Exercise instructions ▸
Using the records provided below, locate and copy each line that contains the word "linux".

Source texts of formatted documents

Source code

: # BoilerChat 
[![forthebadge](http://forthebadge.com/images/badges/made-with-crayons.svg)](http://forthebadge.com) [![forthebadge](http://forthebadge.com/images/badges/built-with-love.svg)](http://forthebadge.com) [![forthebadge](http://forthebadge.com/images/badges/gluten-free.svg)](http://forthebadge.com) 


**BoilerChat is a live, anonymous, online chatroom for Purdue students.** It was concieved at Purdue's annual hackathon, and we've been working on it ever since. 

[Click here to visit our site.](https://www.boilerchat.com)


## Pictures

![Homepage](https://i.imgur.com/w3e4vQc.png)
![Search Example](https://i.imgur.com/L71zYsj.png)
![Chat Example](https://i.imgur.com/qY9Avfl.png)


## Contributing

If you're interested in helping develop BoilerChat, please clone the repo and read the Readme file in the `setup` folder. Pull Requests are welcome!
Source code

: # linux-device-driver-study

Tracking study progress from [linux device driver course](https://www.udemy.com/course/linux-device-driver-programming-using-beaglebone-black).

Response for this exercise ▸
: # linux-device-driver-study
Tracking study progress from [linux device driver course](https://www.udemy.com/course/linux-device-driver-programming-using-beaglebone-black).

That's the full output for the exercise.